Go through the records below and return each line that has "centos" in it.
-- Supplied records follows --
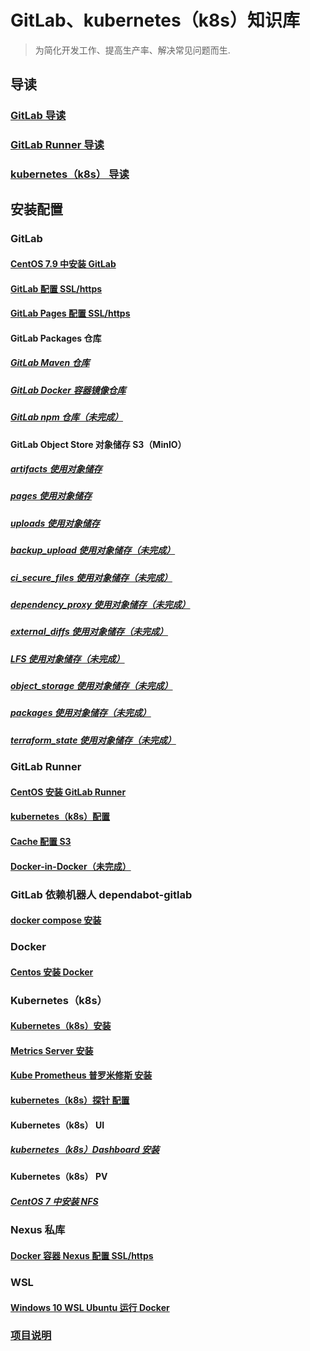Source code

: # GitLab、kubernetes（k8s）知识库

> 为简化开发工作、提高生产率、解决常见问题而生.

## 导读

### [GitLab 导读](guide/gitlab.md)

### [GitLab Runner 导读](guide/gitlab-runner.md)

### [kubernetes（k8s） 导读](guide/k8s.md)

## 安装配置

### GitLab

#### [CentOS 7.9 中安装 GitLab](gitlab/centos-7.9-install.md)

#### [GitLab 配置 SSL/https](gitlab/https-configuration.md)

#### [GitLab Pages 配置 SSL/https](gitlab/pages-https-configuration.md)

#### GitLab Packages 仓库

##### [GitLab Maven 仓库](gitlab/packages/maven-configuration.md)

##### [GitLab Docker 容器镜像仓库](gitlab/packages/docker-configuration.md)

##### [GitLab npm 仓库（未完成）](gitlab/packages/npm-configuration.md)

#### GitLab Object Store 对象储存 S3（MinIO）

##### [artifacts 使用对象储存](gitlab/object-store/artifacts-configuration.md)

##### [pages 使用对象储存](gitlab/object-store/pages-configuration.md)

##### [uploads 使用对象储存](gitlab/object-store/uploads-configuration.md)

##### [backup_upload 使用对象储存（未完成）](gitlab/object-store/backup_upload-configuration.md)

##### [ci_secure_files 使用对象储存（未完成）](gitlab/object-store/ci_secure_files-configuration.md)

##### [dependency_proxy 使用对象储存（未完成）](gitlab/object-store/dependency_proxy-configuration.md)

##### [external_diffs 使用对象储存（未完成）](gitlab/object-store/external_diffs-configuration.md)

##### [LFS 使用对象储存（未完成）](gitlab/object-store/lfs-configuration.md)

##### [object_storage 使用对象储存（未完成）](gitlab/object-store/object-store-configuration.md)

##### [packages 使用对象储存（未完成）](gitlab/object-store/packages-configuration.md)

##### [terraform_state 使用对象储存（未完成）](gitlab/object-store/terraform_state-configuration.md)

### GitLab Runner

#### [CentOS 安装 GitLab Runner](gitlab-runner/centos-install.md)

#### [kubernetes（k8s）配置](gitlab-runner/k8s-configuration.md)

#### [Cache 配置 S3](gitlab-runner/cache-s3-configuration.md)

#### [Docker-in-Docker（未完成）](gitlab-runner/docker-in-docker-configuration.md)

### GitLab 依赖机器人 dependabot-gitlab

#### [docker compose 安装](dependabot-gitlab/dependabot-gitlab-install.md)

### Docker

#### [Centos 安装 Docker](docker/centos-install.md)

### Kubernetes（k8s）

#### [Kubernetes（k8s）安装](k8s/centos-install.md)

#### [Metrics Server 安装](k8s/metrics-server-install.md)

#### [Kube Prometheus 普罗米修斯 安装](k8s/kube-prometheus-install.md)

#### [kubernetes（k8s）探针 配置](k8s/probe-configuration.md)

#### Kubernetes（k8s） UI

##### [kubernetes（k8s）Dashboard 安装](k8s/ui/dashboard-install.md)

#### Kubernetes（k8s） PV

##### [CentOS 7 中安装 NFS](k8s/pv/centos-7-nfs-install.md)

### Nexus 私库

#### [Docker 容器 Nexus 配置 SSL/https](nexus/https-configuration.md)

### WSL

#### [Windows 10 WSL Ubuntu 运行 Docker](wsl/windows-10-install-ubuntu-docker.md)

### [项目说明](README-repository.md)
-- Supplied records concluded --
The completed task
#### [CentOS 7.9 中安装 GitLab](gitlab/centos-7.9-install.md)
#### [CentOS 安装 GitLab Runner](gitlab-runner/centos-install.md)
#### [Centos 安装 Docker](docker/centos-install.md)
#### [Kubernetes（k8s）安装](k8s/centos-install.md)
##### [CentOS 7 中安装 NFS](k8s/pv/centos-7-nfs-install.md)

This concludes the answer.